Anyway, there was a thread that seemed more positive about Jacqueline Wilson. I loved her books growing up. I used to watch Tracey Beaker on the TV when I got home from school and I thought it was fabulous. Girls In Love was amazing because of the issues it dealt with. The fact that during part of the series it talked about young women being pressured into sex was probably the first time in my young life I had ever heard of that as an issue and it made me more aware and, in some ways, I think that kept me safer. Then there was this tweet from someone who said they were "literally lynched" and I'm wondering how a ghost is operating Twitter. Maybe I'm being a bit oversensitive to the use of the phrase because this morning I read the account of a black man who was attacked in America and the white supremacists who attacked him tried to lynch him, and the detail with which he described it shook me, but I would hope that on any day I would tell that person to stop being an idiot. Literally is not an adjective to say something is more extreme. Literally means this is the purely factual account of something which happened. The word means using the original meaning of a word. Lynching does not mean having your ass handed to you on Twitter, but it is the hanging of a person.
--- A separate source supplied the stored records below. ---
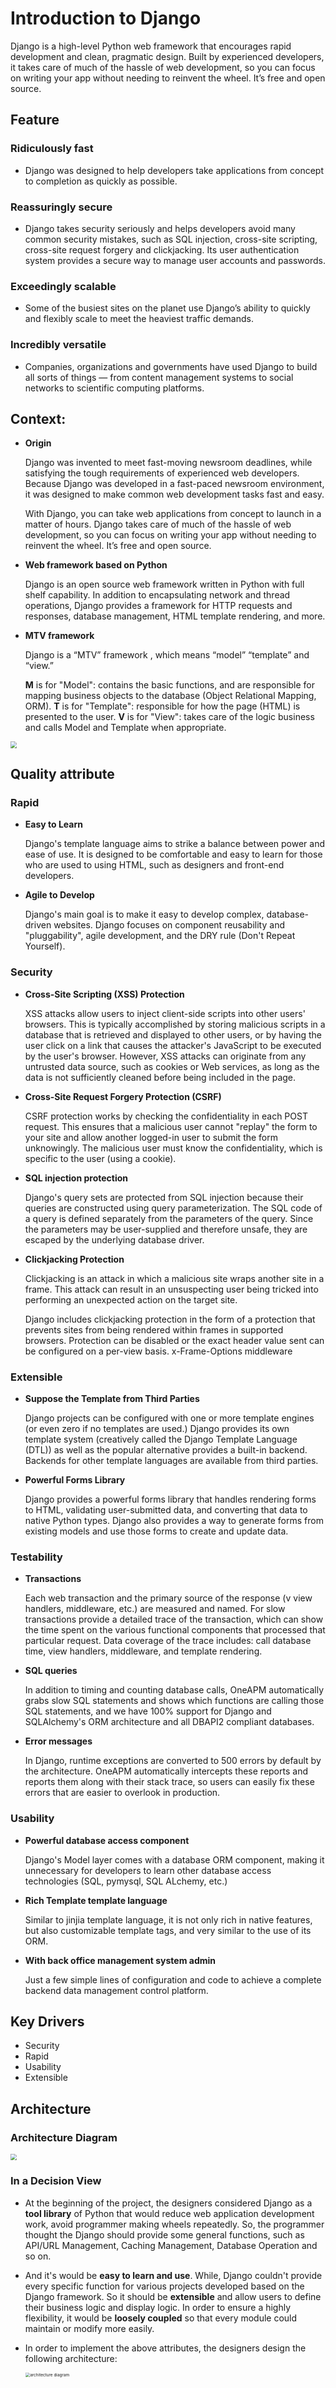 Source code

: # Introduction to Django

Django is a high-level Python web framework that encourages rapid development and clean, pragmatic design. Built by experienced developers, it takes care of much of the hassle of web development, so you can focus on writing your app without needing to reinvent the wheel. It’s free and open source.



## Feature

### Ridiculously fast

+ Django was designed to help developers take applications from concept to completion as quickly as possible.

### Reassuringly secure

+ Django takes security seriously and helps developers avoid many common security mistakes, such as SQL injection, cross-site scripting, cross-site request forgery and clickjacking. Its user authentication system provides a secure way to manage user accounts and passwords.

### Exceedingly scalable

+ Some of the busiest sites on the planet use Django’s ability to quickly and flexibly scale to meet the heaviest traffic demands.

### Incredibly versatile

+ Companies, organizations and governments have used Django to build all sorts of things — from content management systems to social networks to scientific computing platforms.



## Context:

+ **Origin**

	Django was invented to meet fast-moving newsroom deadlines, while satisfying the tough requirements of experienced web developers. Because Django was developed in a fast-paced newsroom environment, it was designed to make common web development tasks fast and easy. 

	With Django, you can take web applications from concept to launch in a matter of hours. Django takes care of much of the hassle of web development, so you can focus on writing your app without needing to reinvent the wheel. It’s free and open source.

+ **Web framework based on Python**

	Django is an open source web framework written in Python with full shelf capability. In addition to encapsulating network and thread operations, Django provides a framework for HTTP requests and responses, database management, HTML template rendering, and more.

+ **MTV framework**

	Django is a “MTV” framework , which means “model” “template” and “view.”

	**M** is for "Model": contains the basic functions, and are responsible for mapping business objects to the database (Object Relational Mapping, ORM).
	**T** is for "Template": responsible for how the page (HTML) is presented to the user.
	**V** is for "View": takes care of the logic business and calls Model and Template when appropriate.

<img src="./architecture diagram.png" style="zoom:65%;" />



## Quality attribute

### Rapid

+ **Easy to Learn**

    Django's template language aims to strike a balance between power and ease of use. It is designed to be comfortable and easy to learn for those who are used to using HTML, such as designers and front-end developers. 

+ **Agile to Develop**

    Django's main goal is to make it easy to develop complex, database-driven websites. Django focuses on component reusability and "pluggability", agile development, and the DRY rule (Don't Repeat Yourself). 

    

### Security

+ **Cross-Site Scripting (XSS) Protection**

    XSS attacks allow users to inject client-side scripts into other users' browsers. This is typically accomplished by storing malicious scripts in a database that is retrieved and displayed to other users, or by having the user click on a link that causes the attacker's JavaScript to be executed by the user's browser. However, XSS attacks can originate from any untrusted data source, such as cookies or Web services, as long as the data is not sufficiently cleaned before being included in the page.

+ **Cross-Site Request Forgery Protection (CSRF)**

    CSRF protection works by checking the confidentiality in each POST request. This ensures that a malicious user cannot "replay" the form to your site and allow another logged-in user to submit the form unknowingly. The malicious user must know the confidentiality, which is specific to the user (using a cookie).

+ **SQL injection protection**

    Django's query sets are protected from SQL injection because their queries are constructed using query parameterization. The SQL code of a query is defined separately from the parameters of the query. Since the parameters may be user-supplied and therefore unsafe, they are escaped by the underlying database driver.

+ **Clickjacking Protection**

    Clickjacking is an attack in which a malicious site wraps another site in a frame. This attack can result in an unsuspecting user being tricked into performing an unexpected action on the target site.

    Django includes clickjacking protection in the form of a protection that prevents sites from being rendered within frames in supported browsers. Protection can be disabled or the exact header value sent can be configured on a per-view basis. x-Frame-Options middleware

    

### Extensible

+ **Suppose the Template from Third Parties**

    Django projects can be configured with one or more template engines (or even zero if no templates are used.) Django provides its own template system (creatively called the Django Template Language (DTL)) as well as the popular alternative provides a built-in backend. Backends for other template languages are available from third parties.

+ **Powerful Forms Library**

    Django provides a powerful forms library that handles rendering forms to HTML, validating user-submitted data, and converting that data to native Python types. Django also provides a way to generate forms from existing models and use those forms to create and update data.

    

### Testability

+ **Transactions**

    Each web transaction and the primary source of the response (v view handlers, middleware, etc.) are measured and named. For slow transactions provide a detailed trace of the transaction, which can show the time spent on the various functional components that processed that particular request. Data coverage of the trace includes: call database time, view handlers, middleware, and template rendering.

+ **SQL queries**

    In addition to timing and counting database calls, OneAPM automatically grabs slow SQL statements and shows which functions are calling those SQL statements, and we have 100% support for Django and SQLAlchemy's ORM architecture and all DBAPI2 compliant databases.

+ **Error messages**

    In Django, runtime exceptions are converted to 500 errors by default by the architecture. OneAPM automatically intercepts these reports and reports them along with their stack trace, so users can easily fix these errors that are easier to overlook in production.

    

### Usability

+ **Powerful database access component**

    Django's Model layer comes with a database ORM component, making it unnecessary for developers to learn other database access technologies (SQL, pymysql, SQL ALchemy, etc.)

+ **Rich Template template language**

    Similar to jinjia template language, it is not only rich in native features, but also customizable template tags, and very similar to the use of its ORM.

+ **With back office management system admin**

    Just a few simple lines of configuration and code to achieve a complete backend data management control platform.



## Key Drivers

+ Security
+ Rapid
+ Usability
+ Extensible



## Architecture

### Architecture Diagram

<img src="./architecture diagram.png" style="zoom:65%;" />



###  In a Decision View

+ At the beginning of the project, the designers considered Django as a **tool library** of Python that would reduce web application development work, avoid programmer making wheels repeatedly. So, the programmer thought the Django should provide some general functions, such as API/URL Management, Caching Management, Database Operation and so on.

+ And it's would be **easy to learn and use**. While, Django couldn't provide every specific function for various projects developed based on the Django framework. So it should be **extensible** and allow users to define their business logic and display logic. In order to ensure a highly flexibility, it would be **loosely coupled** so that every module could maintain or modify more easily.

+ In order to implement the above attributes, the designers design the following architecture:

    <img src="./earliest architecture diagram.png" alt="architecture diagram" style="zoom:46%;"/>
It's a mob rule punishment, and very often, the only crime is being seen as less than another person or being black. Sometimes, lynching is because a person is presumed to have committed a crime, but that's not what is happening today. 

I have read that black men are being found hanging in trees in America and it's being deemed as a suicide far too quickly, with little investigation as to whether this was lynch mob activity. The account I read this morning stated that the police had attended, spoken to the white supremacist attacker first and then told the black man who was attacked and obviously injured by the attacks on him that they would not be arresting the men, despite many witnesses being present and filming the moments when the white supremacists shouted to one another for a noose, threatened to kill him, said they would break his arms and called him multiple racial slurs on the basis on his skin colour. 

Whilst the author of that tweet may not have read that account, it's completely ignorant to say you were "literally lynched" from the comfort of your computer. There are certain words we must be more careful about using. Literally is a big one. Lynched is another. I've spoken before about stepping away from using the word commit when we talk about suicide and tweeted about stepping away from Aspergus when we talk about Autism. 

This is not about a prohibition of language. There is space for their use within society, but that use must be careful and it must be considered. When people say things like, please be mindful, they're just asking you to try and think about what you are saying. If someone prompts you to remind you, it's not meant to be malicious and they're not saying it believing you are being malicious, most of the time anyway. It's really hard to remember that certain language is really hurtful. Six months on from becoming an ASIST Life Saving Caregiver (Suicide First Aider) I still slip into saying "committed suicide" because, for twenty-six years of my life, that's how these things were said, but correct yourself and, kindly, prompt others. No one is asking anyone to be perfect, but I will ask you to try. I want to ask everyone to do better and the step that you take towards that is to try. Your efforts might not feel important, but they really are. 

And yes, I was fuming when I wrote this.